Body composition of lean women with polycystic ovary syndrome

Open access

Abstract

Polycystic ovary syndrome (PCOS) is one of the most frequent endocrine and metabolic disorders in reproductive age women, and it is related to changes in body size, shape and composition. Anthropometric somatotype is a quantitative description of the individual’s body shape and composition classified as endomorphy, mesomorphy or ectomorphy. Since PCOS somatotype has never previously been studied, here we evaluate body shape and composition phenomena in lean women with polycystic ovary syndrome and assess relationships with metabolic parameters. The study of 20-35 year-old women was carried out at the Department of Anatomy, Histology and Anthropology at Vilnius University. Standard anthropometric instruments and methods were used, and J. Matiegka’s equations calculated skeletal mass, skin and subcutaneous adipose tissue and muscles and internal organs.

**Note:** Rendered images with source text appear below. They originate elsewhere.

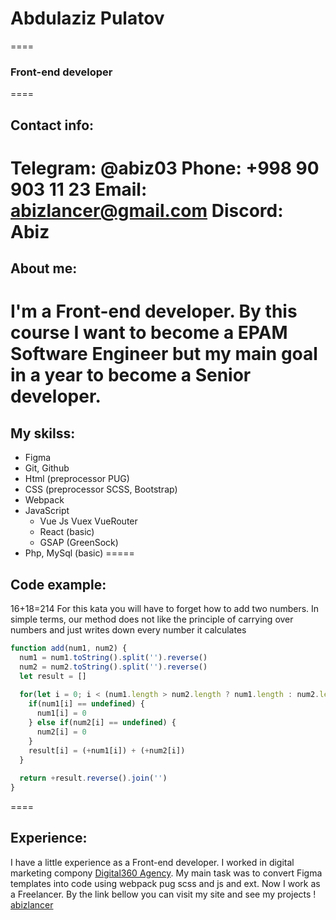 # Abdulaziz Pulatov
====
### Front-end developer
====
## Contact info:
**Telegram:** @abiz03
**Phone:** +998 90 903 11 23
**Email:** abizlancer@gmail.com
**Discord:** Abiz
====
## About me:
I'm a Front-end developer. By this course I want to become a EPAM Software Engineer but my main goal in a year to become a Senior developer.
====
## My skilss:
* Figma
* Git, Github
* Html (preprocessor PUG)
* CSS (preprocessor SCSS, Bootstrap)
* Webpack
* JavaScript
    + Vue Js Vuex VueRouter
    + React (basic)
    + GSAP (GreenSock)
* Php, MySql (basic)
=====
## Code example:
16+18=214 For this kata you will have to forget how to add two numbers. In simple terms, our method does not like the principle of carrying over numbers and just writes down every number it calculates
```javascript
function add(num1, num2) {
  num1 = num1.toString().split('').reverse()
  num2 = num2.toString().split('').reverse()
  let result = []
     
  for(let i = 0; i < (num1.length > num2.length ? num1.length : num2.length); i++) {
    if(num1[i] == undefined) {
      num1[i] = 0
    } else if(num2[i] == undefined) {
      num2[i] = 0
    }
    result[i] = (+num1[i]) + (+num2[i])
  }
  
  return +result.reverse().join('')
}
```
====
## Experience:
I have a little experience as a Front-end developer. I worked in digital marketing compony [Digital360 Agency](https://digital360.uz/). My main task was to convert Figma templates into code using webpack pug scss and js and ext. Now I work as a Freelancer. By the link bellow you can visit my site and see my projects !
[abizlancer](http://abizlancer.42web.io/) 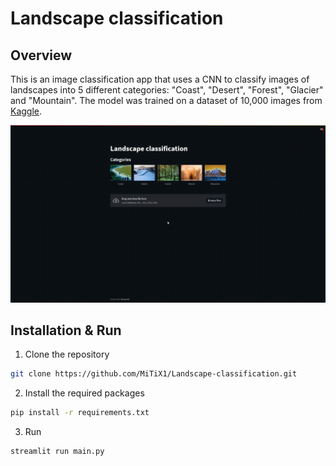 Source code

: # Landscape classification

## Overview

This is an image classification app that uses a CNN to classify images of landscapes into 5 different categories: "Coast", "Desert", "Forest", "Glacier" and "Mountain". The model was trained on a dataset of 10,000 images from [Kaggle](https://www.kaggle.com/datasets/utkarshsaxenadn/landscape-recognition-image-dataset-12k-images?datasetId=2707450&sortBy=voteCount).

![app usage](./readme/presentation.gif)

## Installation & Run

1. Clone the repository
```sh
git clone https://github.com/MiTiX1/Landscape-classification.git
```
2. Install the required packages
```sh
pip install -r requirements.txt
```
3. Run
```sh
streamlit run main.py
```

In addition, Heath - Carter’s somatotypes were computed, and the participants’ glucose, insulin, testosterone, sex hormone-binding globulin and lipid levels were established. We analysed data from 120 women with a mean age of 27.30 ± 3.68 years. Lean women with PCOS had greater skeletal mass by 0.47 kg (p<0.05, Cohen’s d=1.14), greater skin and subcutaneous adipose tissue mass by 2.79 kg (p<0.05, Cohen’s d=6.07) and lower muscle mass by 1.47 kg (p<0.05, Cohen’s d=2.84) compared to control women (p<0.05). The mean PCOS somatotype ratio was 4.96-4.38-3.00 (SD 1.50-1.26-1.11). This classified women with PCOS as mesomorphic endomorphs, in contrast to healthy women who were endomorphic mesomorphs. The PCOS subjects’ skin and subcutaneous adipose tissue and endomorphy/mesomorphy somatotype positively correlated with insulin levels and the HOMA-IR. It was established that lean women with polycystic ovary syndrome had a mesomorphic endomorph somatotype and higher skin and subcutaneous adipose tissue mass, but less muscle mass than healthy lean women. In addition, skin and subcutaneous adipose tissue positively correlated with insulin level and HOMA-IR in lean PCOS women.